**What is required:**
Check every line of the data and copy the ones where "geral" appears.
========
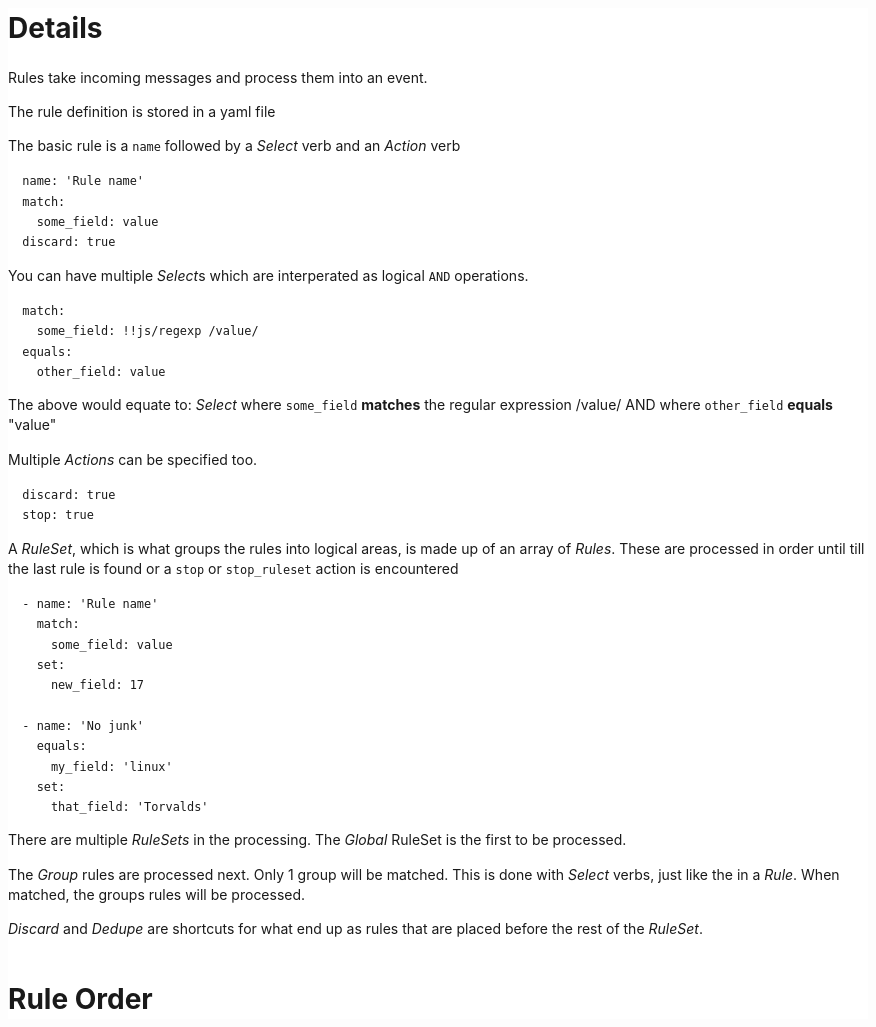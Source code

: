 
# Details

  Rules take incoming messages and process them into an event. 

  The rule definition is stored in a yaml file

  The basic rule is a `name` followed by a *Select* verb and an *Action* verb

      name: 'Rule name'
      match:
        some_field: value
      discard: true

  You can have multiple *Select*s which are interperated as logical `AND` operations. 

      match:
        some_field: !!js/regexp /value/
      equals: 
        other_field: value

  The above would equate to: *Select* where `some_field` **matches** the regular expression /value/ AND where `other_field` **equals** "value"

  Multiple *Actions* can be specified too. 

      discard: true
      stop: true

  A *RuleSet*, which is what groups the rules into logical areas, is made up of an array of *Rules*. These are processed in order until till the last rule is found or a `stop` or `stop_ruleset` action is encountered

      - name: 'Rule name'
        match:
          some_field: value
        set:
          new_field: 17

      - name: 'No junk'
        equals:
          my_field: 'linux'
        set:
          that_field: 'Torvalds'

  There are multiple *RuleSets* in the processing. The *Global* RuleSet is the first to be processed. 

  The *Group* rules are processed next. Only 1 group will be matched. This is done with *Select* verbs, just like the in a *Rule*.  When matched, the groups rules will be processed.

  *Discard* and *Dedupe* are shortcuts for what end up as rules that are placed before the rest of the *RuleSet*.



# Rule Order
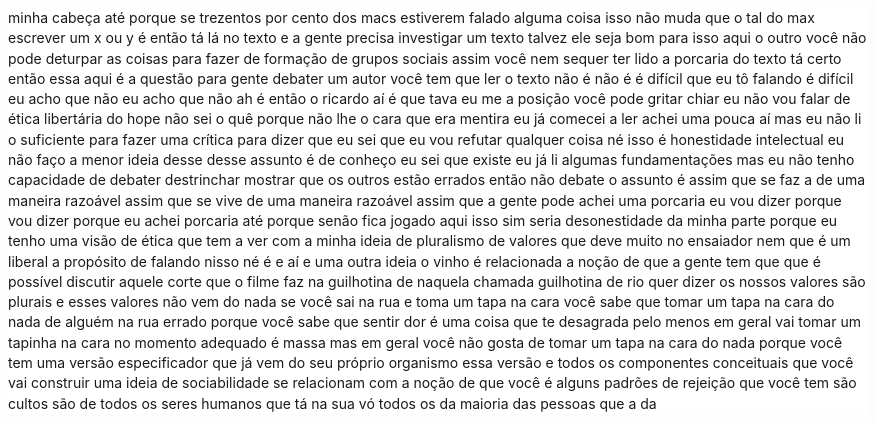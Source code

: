 minha cabeça até porque se trezentos por
cento dos macs estiverem falado alguma
coisa isso não muda que o tal do max
escrever um x ou y é então tá lá no
texto e a gente precisa investigar um
texto talvez ele seja bom para isso aqui
o outro você não pode deturpar as coisas
para fazer de formação de grupos sociais
assim você nem sequer ter lido a
porcaria do texto tá certo então essa
aqui é a questão para gente debater um
autor você tem que ler o texto não é não
é é difícil que eu tô falando é difícil
eu acho que não eu acho que não
ah é então o ricardo aí é que tava eu me
a posição você pode gritar chiar eu não
vou falar de ética libertária do hope
não sei o quê porque não lhe o cara que
era mentira eu já comecei a ler achei
uma pouca aí mas eu não li o suficiente
para fazer uma crítica para dizer que eu
sei que eu vou refutar qualquer coisa né
isso é honestidade intelectual eu não
faço a menor ideia desse desse assunto é
de conheço eu sei que existe eu já li
algumas fundamentações mas eu não tenho
capacidade de debater destrinchar
mostrar que os outros estão errados
então não debate o assunto é assim que
se faz a de uma maneira razoável assim
que se vive de uma maneira razoável
assim que a gente pode achei uma
porcaria eu vou dizer porque vou dizer
porque eu achei porcaria até porque
senão fica jogado aqui isso sim seria
desonestidade da minha parte porque eu
tenho uma visão de ética que tem a ver
com a minha ideia de pluralismo de
valores que deve muito no ensaiador nem
que é um liberal a propósito de falando
nisso né é e aí e uma outra ideia
o vinho é relacionada a noção de que a
gente tem que que é possível discutir
aquele corte que o filme faz na
guilhotina de naquela chamada guilhotina
de rio quer dizer os nossos valores são
plurais e esses valores não vem do nada
se você sai na rua e toma um tapa na
cara você sabe que tomar um tapa na cara
do nada de alguém na rua errado porque
você sabe que sentir dor é uma coisa que
te desagrada pelo menos em geral vai
tomar um tapinha na cara no momento
adequado é massa mas em geral você não
gosta de tomar um tapa na cara do nada
porque você tem uma versão especificador
que já vem do seu próprio organismo essa
versão e todos os componentes
conceituais que você vai construir uma
ideia de sociabilidade se relacionam com
a noção de que você é alguns padrões de
rejeição que você tem são cultos são de
todos os seres humanos que tá na sua vó
todos os da maioria das pessoas que a da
========
**Solved problem:**
te desagrada pelo menos em geral vai
adequado é massa mas em geral você não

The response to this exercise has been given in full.